Thursday, February 17, 2011

Dell Mobile Clinical Computing Significantly Improves Clinician Productivity

* Medical professionals reclaim up to three hours per week each, in study of Mobile Clinical Computing (MCC) at European hospitals
* MCC helps improve IT management and data security for hospitals
* Solution features latest virtualization and bio-metric authentication technologies with services that simplify implementation

ROUND ROCK, Texas--(BUSINESS WIRE)--Findings of Dell Mobile Clinical Computing (MCC) pilot projects at 10 European hospitals show how the right information technology can help medical professionals reclaim up to three hours a week for patient care by improving access to patient information and reducing application access time by an average of 83 percent. For the hospitals, this time savings can add up to £10,000 (approximately $15,000) in annual productivity gains for each medical professional1.
“There are real savings to be realized—in seconds, minutes and hours. And for medical professionals, that is time best spent with patients—not hunting for critical information.”
The adoption of Electronic Medical Records (EMR) is an important step in improving patient care and streamlining administrative processes and the study, commissioned by Dell and performed by Ignetica Ltd., highlights the need to simplify secure access to that information for medical professionals who use it for diagnosis and decision-making. Specifically, the study measures the time clinicians lose searching for the systems and information they need and estimates the impact of these disruptions to patient care and caregiver productivity.



MCC is designed for the unique needs of healthcare providers. It combines desktop virtualization, single-sign-on and strong authentication technologies with the expert consulting, implementation and support services to help hospitals achieve their operational objectives. MCC enables fast and secure access to patient information where and when it is needed by medical professionals no matter the application or device and keeps patient data updated and secure in the data center.

Key Findings

The study shows how highly-mobile medical professionals such as duty and charge nurses, attending physicians and medical specialists lose significant time because of cumbersome system and application log-on protocols. The study found that in traditional non-virtualized environments, log-on can take up to two minutes per application which compounds quickly for hospitals with hundreds of applications covering dozens of specialized disciplines. In many instances, system interactions—including the time to log-on and log-off—lasted longer than patient interactions. To compensate, clinicians either adopt generic, department-wide user passwords, creating information security risks, or update electronic charts and notes at a later time, creating information latency issues.

Implications

By looking at the use of information technology in various hospital settings, the study suggests that hospital officials should look first to deploy MCC and desktop virtualization among medical professionals with the greatest frequency of patient and technology interactions in order to improve productivity and information access in a more secure framework. And while not specifically assessed in the pilot, participating IT professionals reported productivity benefits of their own, including a significant reduction in time spent deploying systems, faster application updates and fewer password resets. Hospital IT professionals also said MCC helped them get more out of their existing systems because more clinicians could share each system and they could provide a hot-swappable replacement in the event of a failed system.

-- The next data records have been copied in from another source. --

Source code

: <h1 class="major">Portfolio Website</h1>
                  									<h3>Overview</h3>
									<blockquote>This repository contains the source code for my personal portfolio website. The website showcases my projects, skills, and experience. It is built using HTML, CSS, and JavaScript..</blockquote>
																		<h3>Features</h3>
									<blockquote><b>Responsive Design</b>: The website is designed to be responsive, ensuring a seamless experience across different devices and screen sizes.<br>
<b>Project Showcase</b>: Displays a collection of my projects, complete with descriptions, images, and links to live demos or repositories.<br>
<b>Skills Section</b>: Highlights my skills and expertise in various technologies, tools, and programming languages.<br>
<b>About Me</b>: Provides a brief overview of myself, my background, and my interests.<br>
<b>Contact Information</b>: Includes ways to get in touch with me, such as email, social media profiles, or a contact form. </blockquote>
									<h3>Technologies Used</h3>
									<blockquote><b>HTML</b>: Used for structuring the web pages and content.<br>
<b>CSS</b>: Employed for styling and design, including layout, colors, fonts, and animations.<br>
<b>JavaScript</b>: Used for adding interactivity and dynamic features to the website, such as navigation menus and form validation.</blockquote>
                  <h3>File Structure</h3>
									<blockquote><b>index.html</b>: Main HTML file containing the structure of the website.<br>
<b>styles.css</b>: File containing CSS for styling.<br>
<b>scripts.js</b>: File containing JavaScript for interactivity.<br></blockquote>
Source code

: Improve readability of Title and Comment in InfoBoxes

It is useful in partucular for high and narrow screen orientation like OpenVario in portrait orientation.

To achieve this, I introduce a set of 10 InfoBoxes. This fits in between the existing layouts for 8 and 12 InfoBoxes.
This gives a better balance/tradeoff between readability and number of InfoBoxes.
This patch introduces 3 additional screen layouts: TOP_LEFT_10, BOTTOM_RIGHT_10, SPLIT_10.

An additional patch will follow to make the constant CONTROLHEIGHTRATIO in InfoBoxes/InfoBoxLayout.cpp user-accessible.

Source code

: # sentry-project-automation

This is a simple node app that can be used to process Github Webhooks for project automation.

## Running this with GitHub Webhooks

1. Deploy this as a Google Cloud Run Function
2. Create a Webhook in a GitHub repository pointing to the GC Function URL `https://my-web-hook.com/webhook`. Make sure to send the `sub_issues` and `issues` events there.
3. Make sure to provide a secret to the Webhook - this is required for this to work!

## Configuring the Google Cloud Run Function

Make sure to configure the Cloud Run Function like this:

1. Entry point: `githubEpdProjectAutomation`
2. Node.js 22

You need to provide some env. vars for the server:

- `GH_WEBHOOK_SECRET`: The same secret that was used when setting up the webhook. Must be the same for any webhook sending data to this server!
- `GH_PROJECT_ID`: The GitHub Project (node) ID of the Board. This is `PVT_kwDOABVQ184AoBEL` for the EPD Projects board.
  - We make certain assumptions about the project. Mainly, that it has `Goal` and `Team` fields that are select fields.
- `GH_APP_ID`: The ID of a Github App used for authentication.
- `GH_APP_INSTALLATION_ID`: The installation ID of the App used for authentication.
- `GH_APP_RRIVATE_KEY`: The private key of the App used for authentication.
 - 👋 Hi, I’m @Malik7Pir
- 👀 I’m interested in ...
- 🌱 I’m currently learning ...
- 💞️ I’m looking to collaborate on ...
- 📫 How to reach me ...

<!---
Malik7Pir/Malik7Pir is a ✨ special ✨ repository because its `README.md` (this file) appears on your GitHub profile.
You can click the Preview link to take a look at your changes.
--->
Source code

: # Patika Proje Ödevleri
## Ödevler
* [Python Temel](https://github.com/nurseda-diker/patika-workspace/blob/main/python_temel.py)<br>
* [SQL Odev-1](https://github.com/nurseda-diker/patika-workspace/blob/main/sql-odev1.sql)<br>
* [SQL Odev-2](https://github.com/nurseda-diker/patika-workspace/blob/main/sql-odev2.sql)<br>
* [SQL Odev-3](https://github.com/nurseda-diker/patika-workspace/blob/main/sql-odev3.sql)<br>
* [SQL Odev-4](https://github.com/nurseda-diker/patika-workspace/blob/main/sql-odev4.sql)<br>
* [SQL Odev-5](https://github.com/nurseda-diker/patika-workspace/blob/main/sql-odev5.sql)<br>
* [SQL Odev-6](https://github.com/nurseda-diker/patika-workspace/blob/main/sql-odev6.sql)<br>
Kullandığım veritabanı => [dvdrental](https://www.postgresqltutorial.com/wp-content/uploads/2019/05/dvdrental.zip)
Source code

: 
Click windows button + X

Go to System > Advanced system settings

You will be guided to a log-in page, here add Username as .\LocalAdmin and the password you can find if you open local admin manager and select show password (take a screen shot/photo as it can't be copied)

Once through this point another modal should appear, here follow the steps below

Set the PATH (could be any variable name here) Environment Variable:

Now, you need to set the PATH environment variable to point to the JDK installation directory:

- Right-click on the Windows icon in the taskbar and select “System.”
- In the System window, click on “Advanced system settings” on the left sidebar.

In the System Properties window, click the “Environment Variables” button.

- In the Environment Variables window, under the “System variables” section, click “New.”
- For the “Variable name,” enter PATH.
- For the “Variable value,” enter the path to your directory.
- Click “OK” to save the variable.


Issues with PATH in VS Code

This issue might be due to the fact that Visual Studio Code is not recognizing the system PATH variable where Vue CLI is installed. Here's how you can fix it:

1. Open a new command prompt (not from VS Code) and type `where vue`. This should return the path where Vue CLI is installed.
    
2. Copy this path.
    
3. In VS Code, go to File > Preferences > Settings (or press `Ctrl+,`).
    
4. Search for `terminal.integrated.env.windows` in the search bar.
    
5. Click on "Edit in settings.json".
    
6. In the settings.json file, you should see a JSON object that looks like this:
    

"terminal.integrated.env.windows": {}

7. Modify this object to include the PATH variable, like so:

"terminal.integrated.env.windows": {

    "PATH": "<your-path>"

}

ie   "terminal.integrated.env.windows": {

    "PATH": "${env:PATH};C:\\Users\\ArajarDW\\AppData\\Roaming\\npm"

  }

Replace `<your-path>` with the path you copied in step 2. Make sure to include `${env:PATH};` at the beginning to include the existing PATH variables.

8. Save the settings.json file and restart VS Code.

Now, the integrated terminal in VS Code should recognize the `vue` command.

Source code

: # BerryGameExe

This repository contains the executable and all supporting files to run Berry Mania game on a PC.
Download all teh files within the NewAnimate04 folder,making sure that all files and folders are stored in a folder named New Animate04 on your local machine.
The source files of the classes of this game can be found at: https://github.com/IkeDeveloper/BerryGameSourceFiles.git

To build on these documented productivity and security advantages, Dell is expanding the breadth of its MCC capabilities to include additional industry-leading virtualization and biometric authentication technologies in the next generation of its MCC solution. MCC also includes the consulting, implementation and support services to help hospitals design the solution that best meets their needs.

“These results show how information technology can improve care efficiency when solutions are designed with the needs of medical professionals in mind,” said James Coffin, Ph.D., vice president, Dell Healthcare and Life Sciences. “There are real savings to be realized—in seconds, minutes and hours. And for medical professionals, that is time best spent with patients—not hunting for critical information.”